## How to complete this task
Keep each line of the material that includes "mysql", and leave out the rest.

## Records
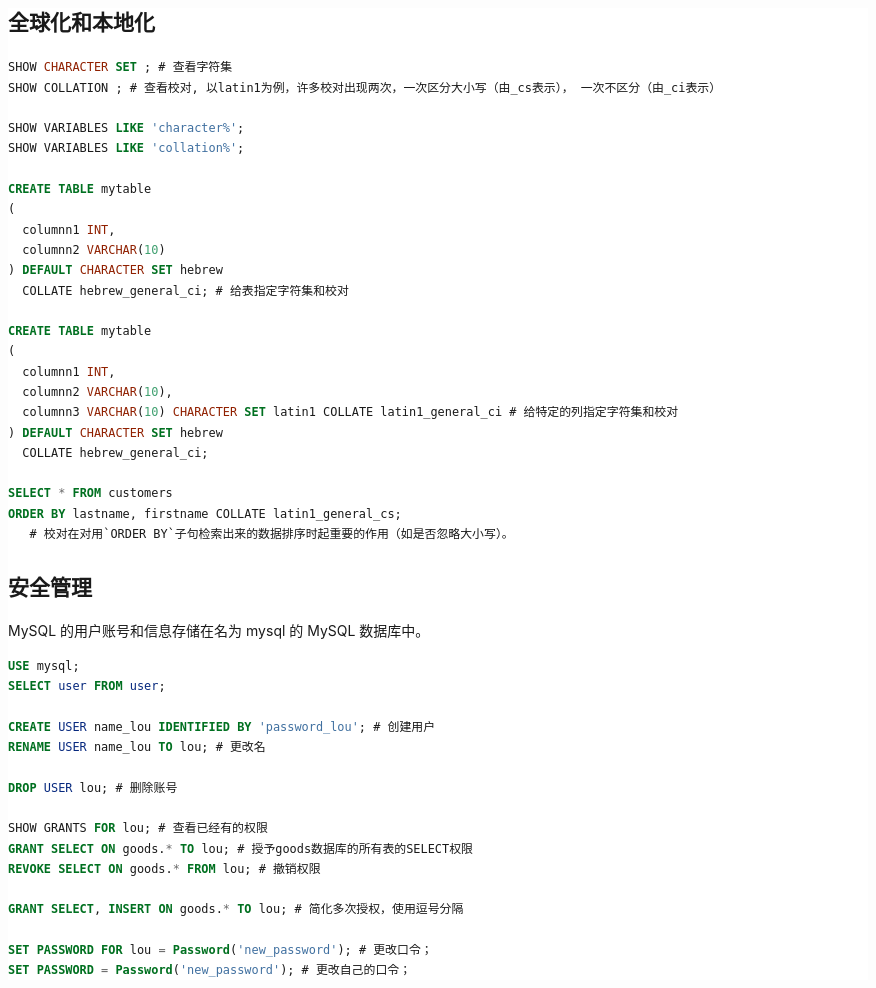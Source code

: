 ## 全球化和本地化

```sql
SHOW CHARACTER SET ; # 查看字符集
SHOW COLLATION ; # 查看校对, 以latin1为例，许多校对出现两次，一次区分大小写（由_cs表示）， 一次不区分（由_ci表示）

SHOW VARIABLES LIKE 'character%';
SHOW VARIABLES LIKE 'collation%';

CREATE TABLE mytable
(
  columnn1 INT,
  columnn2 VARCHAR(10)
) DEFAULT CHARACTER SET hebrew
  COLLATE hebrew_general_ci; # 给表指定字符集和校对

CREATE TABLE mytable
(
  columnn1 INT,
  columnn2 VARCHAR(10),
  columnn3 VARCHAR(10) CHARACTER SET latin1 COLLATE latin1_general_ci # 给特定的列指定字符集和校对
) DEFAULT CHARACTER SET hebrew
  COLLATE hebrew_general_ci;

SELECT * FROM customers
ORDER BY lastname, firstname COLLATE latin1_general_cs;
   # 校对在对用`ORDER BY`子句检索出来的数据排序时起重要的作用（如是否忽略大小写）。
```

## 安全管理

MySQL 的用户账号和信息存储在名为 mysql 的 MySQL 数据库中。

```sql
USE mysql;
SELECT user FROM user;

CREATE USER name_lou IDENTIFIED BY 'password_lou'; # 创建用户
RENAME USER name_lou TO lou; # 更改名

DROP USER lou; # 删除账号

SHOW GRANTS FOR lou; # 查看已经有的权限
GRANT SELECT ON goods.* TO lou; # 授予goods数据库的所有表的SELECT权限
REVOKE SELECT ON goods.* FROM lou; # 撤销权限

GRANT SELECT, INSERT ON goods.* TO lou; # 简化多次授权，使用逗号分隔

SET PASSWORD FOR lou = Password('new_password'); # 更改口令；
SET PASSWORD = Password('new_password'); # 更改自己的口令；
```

--

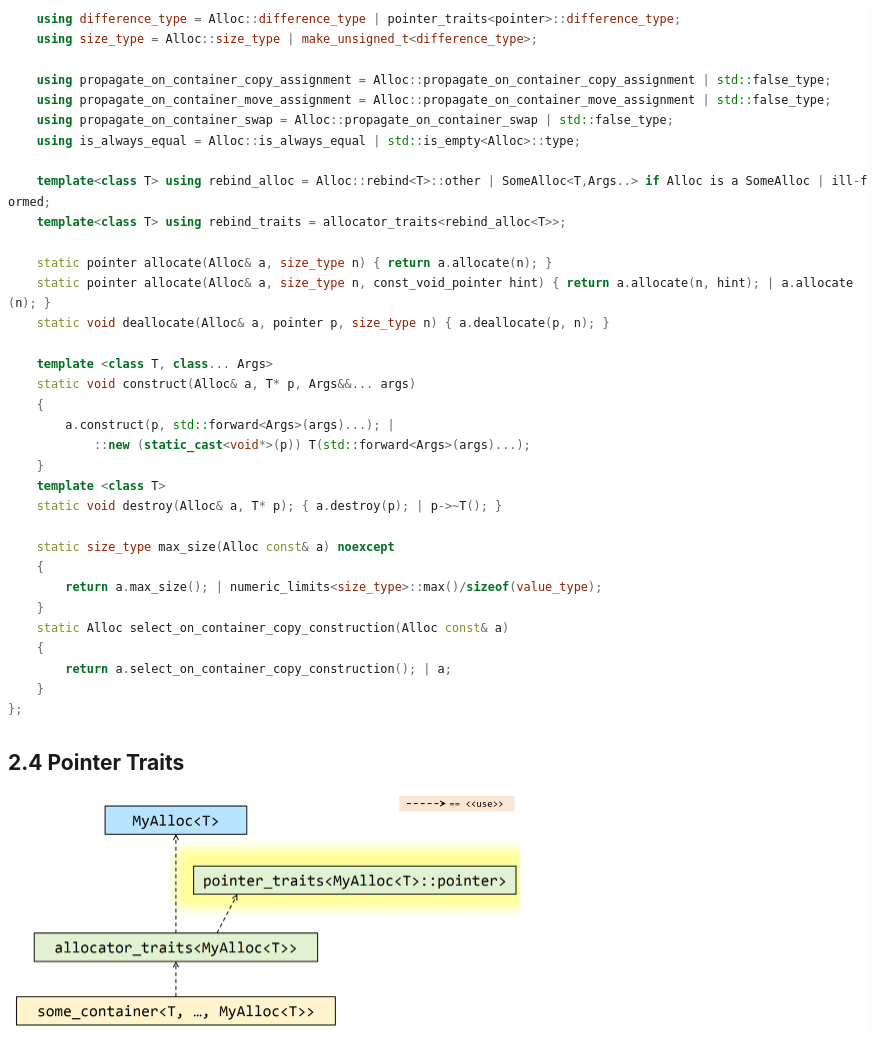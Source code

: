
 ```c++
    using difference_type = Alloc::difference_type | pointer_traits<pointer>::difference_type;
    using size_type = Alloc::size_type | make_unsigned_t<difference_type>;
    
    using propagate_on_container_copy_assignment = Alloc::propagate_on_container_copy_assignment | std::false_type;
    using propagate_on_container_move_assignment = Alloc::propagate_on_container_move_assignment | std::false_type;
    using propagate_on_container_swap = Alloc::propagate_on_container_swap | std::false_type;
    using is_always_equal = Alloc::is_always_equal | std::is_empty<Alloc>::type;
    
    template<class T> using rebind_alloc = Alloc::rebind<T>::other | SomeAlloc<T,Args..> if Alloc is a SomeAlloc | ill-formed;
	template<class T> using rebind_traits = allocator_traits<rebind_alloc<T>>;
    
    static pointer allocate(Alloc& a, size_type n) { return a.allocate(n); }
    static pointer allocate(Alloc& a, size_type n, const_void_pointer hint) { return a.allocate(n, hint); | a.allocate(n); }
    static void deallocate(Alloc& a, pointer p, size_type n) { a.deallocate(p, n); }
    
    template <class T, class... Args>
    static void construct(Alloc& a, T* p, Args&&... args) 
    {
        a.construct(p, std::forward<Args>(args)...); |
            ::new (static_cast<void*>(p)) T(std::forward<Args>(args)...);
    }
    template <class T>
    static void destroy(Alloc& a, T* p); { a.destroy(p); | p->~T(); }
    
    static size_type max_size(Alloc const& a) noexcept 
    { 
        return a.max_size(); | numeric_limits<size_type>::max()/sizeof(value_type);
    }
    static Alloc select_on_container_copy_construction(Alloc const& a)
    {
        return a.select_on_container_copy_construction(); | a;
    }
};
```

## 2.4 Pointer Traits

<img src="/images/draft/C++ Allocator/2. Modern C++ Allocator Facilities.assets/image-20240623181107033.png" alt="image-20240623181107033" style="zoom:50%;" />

## Response area
MySQL 的用户账号和信息存储在名为 mysql 的 MySQL 数据库中。
USE mysql;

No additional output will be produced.